WEDNESDAY 5 Caught a fascinating BBC World Service history programme in the middle of the night about West Bengal, which claims to have had the “longest-serving democratically elected communist government” (1977-2011). It all fell apart eventually in an orgy of bitching and recrimination. The Wikipedia entry makes it sound like a Monty Python sketch, with the Communist Party of India (Marxist), aka the CPI(M), and the plain old Communist Party of India (CPI) trying to be part of the same sprawling alliance of hard-headed left-wing factions.
📌 In Art Class I attempted the ridiculous in making a still life that included the built environment. It all hinged on my belief that the still-life paintings of Giorgio Morandi had an architectural quality, a stillness of composition in which the elements sit together in harmony. When the teacher gave me a look that said “bullshit” I tried a conventional still life, with Morandi-style tones and tints.


THURSDAY 6 Downloaded the Threads app to see what all the fuss was about but couldn’t sign in. Kept getting a message saying “unknown error”.
📌 At Babyshoes, Headway’s weekly writing group, the title I chose to write a 100-word story was Camouflage and I was so late doing it I cheated and stole a story from Stan Ridgway.
Camouflage is the title of a ghost story set during the Vietnam War. In it a US soldier is ambushed by the enemy. Then from nowhere a big marine called Camouflage comes to his rescue. Camouflage has special skills. Bullets go straight through him, or he swats them from mid-air with his bare hands. When the soldier and Camouflage finally make it to safety Camouflage disappears. The soldier returns to his base and is told the big marine called Camouflage was killed a week ago. Before he died Camouflage said his one last wish was to save a fellow marine.
By Stan Ridgway
FRIDAY 7 Early-years education is the way out of the hopelessness and despair many Britons feel about the future, writes Andrew Marr in a rousing article in the New Statesman. It’s an obvious retread from the Tony Blair playbook, so can it work again for Starmer? Yes, is Marr’s answer.

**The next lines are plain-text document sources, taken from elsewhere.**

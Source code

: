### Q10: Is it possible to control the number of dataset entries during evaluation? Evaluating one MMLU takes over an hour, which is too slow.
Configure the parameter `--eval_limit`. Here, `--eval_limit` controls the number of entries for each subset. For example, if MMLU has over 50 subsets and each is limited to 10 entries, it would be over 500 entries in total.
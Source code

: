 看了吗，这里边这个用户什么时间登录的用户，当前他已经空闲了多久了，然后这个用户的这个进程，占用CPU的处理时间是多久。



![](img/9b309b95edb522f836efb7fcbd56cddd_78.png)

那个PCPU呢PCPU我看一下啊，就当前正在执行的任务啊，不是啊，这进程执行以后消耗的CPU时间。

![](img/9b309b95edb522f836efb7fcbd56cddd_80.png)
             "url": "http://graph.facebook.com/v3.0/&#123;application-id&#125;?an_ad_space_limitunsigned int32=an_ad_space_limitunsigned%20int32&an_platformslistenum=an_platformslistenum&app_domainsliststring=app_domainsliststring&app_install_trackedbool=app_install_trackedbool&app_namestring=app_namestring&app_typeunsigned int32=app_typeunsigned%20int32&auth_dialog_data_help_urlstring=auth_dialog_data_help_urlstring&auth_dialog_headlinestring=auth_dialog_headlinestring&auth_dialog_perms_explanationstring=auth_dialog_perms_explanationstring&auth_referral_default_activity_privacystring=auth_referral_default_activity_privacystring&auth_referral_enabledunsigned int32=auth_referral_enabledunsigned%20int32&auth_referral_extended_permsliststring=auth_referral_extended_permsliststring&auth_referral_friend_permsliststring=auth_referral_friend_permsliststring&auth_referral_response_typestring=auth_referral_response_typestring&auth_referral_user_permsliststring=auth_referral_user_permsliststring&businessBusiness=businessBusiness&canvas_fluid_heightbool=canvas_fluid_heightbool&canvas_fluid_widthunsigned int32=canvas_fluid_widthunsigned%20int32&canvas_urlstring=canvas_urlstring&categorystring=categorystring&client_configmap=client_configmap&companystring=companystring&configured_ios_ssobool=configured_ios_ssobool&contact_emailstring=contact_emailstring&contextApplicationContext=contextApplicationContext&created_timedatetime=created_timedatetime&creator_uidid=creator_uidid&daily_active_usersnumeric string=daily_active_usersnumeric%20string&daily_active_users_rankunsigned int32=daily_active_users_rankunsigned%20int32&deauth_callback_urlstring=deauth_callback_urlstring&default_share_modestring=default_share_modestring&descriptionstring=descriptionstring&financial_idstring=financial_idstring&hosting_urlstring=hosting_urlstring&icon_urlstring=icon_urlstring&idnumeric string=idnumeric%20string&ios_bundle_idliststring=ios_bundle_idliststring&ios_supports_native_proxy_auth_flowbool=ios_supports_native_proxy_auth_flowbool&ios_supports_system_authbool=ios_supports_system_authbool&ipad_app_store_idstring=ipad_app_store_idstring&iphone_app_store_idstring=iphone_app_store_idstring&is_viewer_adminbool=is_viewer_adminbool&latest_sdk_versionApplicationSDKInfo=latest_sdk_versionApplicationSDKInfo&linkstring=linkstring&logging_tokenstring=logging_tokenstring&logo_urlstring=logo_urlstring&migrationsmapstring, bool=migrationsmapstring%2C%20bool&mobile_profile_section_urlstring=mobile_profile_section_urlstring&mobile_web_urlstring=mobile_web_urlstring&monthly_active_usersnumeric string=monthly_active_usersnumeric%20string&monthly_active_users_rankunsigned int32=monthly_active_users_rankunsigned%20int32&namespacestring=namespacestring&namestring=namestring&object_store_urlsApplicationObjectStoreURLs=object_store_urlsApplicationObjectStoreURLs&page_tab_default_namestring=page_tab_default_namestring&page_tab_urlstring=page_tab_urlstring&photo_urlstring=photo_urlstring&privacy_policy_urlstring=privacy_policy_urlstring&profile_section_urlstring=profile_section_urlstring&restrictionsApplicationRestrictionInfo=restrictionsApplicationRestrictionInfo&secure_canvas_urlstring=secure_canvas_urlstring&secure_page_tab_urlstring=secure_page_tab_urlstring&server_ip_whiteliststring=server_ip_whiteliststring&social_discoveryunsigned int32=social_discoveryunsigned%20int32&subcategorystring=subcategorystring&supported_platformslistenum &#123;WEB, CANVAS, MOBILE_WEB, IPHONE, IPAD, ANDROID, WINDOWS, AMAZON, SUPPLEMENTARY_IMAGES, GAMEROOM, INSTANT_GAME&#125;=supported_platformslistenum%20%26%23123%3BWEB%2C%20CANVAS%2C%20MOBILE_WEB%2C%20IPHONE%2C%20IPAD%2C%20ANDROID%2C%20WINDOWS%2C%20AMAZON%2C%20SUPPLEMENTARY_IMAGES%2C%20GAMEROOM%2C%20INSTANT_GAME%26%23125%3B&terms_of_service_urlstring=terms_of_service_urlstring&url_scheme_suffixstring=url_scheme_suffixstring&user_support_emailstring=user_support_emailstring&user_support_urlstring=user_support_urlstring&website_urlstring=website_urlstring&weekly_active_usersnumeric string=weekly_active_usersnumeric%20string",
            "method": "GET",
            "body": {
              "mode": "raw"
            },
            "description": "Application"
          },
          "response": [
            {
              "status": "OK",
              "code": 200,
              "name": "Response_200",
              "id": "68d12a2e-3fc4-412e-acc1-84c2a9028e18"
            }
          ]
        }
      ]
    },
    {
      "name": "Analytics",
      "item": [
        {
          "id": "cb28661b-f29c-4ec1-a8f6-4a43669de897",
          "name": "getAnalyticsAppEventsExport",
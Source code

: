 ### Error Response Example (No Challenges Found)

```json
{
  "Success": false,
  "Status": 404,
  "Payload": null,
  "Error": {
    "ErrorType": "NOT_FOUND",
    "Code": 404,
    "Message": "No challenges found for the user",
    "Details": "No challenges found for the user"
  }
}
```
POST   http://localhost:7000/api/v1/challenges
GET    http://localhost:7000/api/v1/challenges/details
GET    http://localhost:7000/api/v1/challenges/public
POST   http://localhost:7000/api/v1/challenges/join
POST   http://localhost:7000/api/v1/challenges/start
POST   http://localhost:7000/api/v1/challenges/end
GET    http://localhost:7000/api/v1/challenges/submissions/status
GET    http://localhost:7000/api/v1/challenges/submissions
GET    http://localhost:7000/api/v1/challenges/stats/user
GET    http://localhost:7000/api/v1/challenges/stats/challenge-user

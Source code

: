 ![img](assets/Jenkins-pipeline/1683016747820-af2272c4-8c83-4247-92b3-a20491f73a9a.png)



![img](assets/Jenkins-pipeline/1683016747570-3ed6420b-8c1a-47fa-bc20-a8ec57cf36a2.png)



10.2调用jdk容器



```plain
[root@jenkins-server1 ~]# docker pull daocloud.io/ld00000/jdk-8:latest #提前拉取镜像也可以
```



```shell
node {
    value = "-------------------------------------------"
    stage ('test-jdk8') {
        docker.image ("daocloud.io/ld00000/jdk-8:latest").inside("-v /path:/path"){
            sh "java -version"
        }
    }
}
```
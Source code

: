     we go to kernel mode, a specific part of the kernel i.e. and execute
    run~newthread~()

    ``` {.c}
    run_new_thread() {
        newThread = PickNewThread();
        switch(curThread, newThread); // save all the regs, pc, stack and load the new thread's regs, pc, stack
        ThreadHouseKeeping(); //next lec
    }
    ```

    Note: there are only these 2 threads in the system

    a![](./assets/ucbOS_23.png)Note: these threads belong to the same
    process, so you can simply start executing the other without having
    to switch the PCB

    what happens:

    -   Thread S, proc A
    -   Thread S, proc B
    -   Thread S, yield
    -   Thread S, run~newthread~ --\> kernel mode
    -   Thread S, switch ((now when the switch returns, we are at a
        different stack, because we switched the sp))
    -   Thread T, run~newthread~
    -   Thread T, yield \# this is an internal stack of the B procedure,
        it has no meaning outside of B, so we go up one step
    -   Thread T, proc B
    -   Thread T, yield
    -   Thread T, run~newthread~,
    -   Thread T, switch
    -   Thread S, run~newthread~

📌 Simon Jenkins is miffed by politicians who know all about problems but don’t know how to agree on a solution. They all know WHAT is wrong but none of them has a clue when it comes to HOW to fix it.
📌 The New Statesman‘s daily newsletter has a very clear explanation of how Nigel Farage came to be booted out of Courts, the rich people’s bank (Farage didn’t have the required ÂŁ3m in his account). People in power, including politicians, face a higher level of financial snooping than the rest of us. Maybe that’s because history tells us that corrupt politicians often have a secret side hustle in money laundering.
📌 A sharp essay in the London Review of Books shows how nation states are no longer at liberty to control their own economics. The deal already done with global capital has shackled governments and their banks to a fund-management system that can only be unpicked very slowly.
The gap between housing costs and wages has rendered the British economic model socially unsustainable, not just on the cultural or geographical margins, long brutalised by conservative politicians, but at its very core.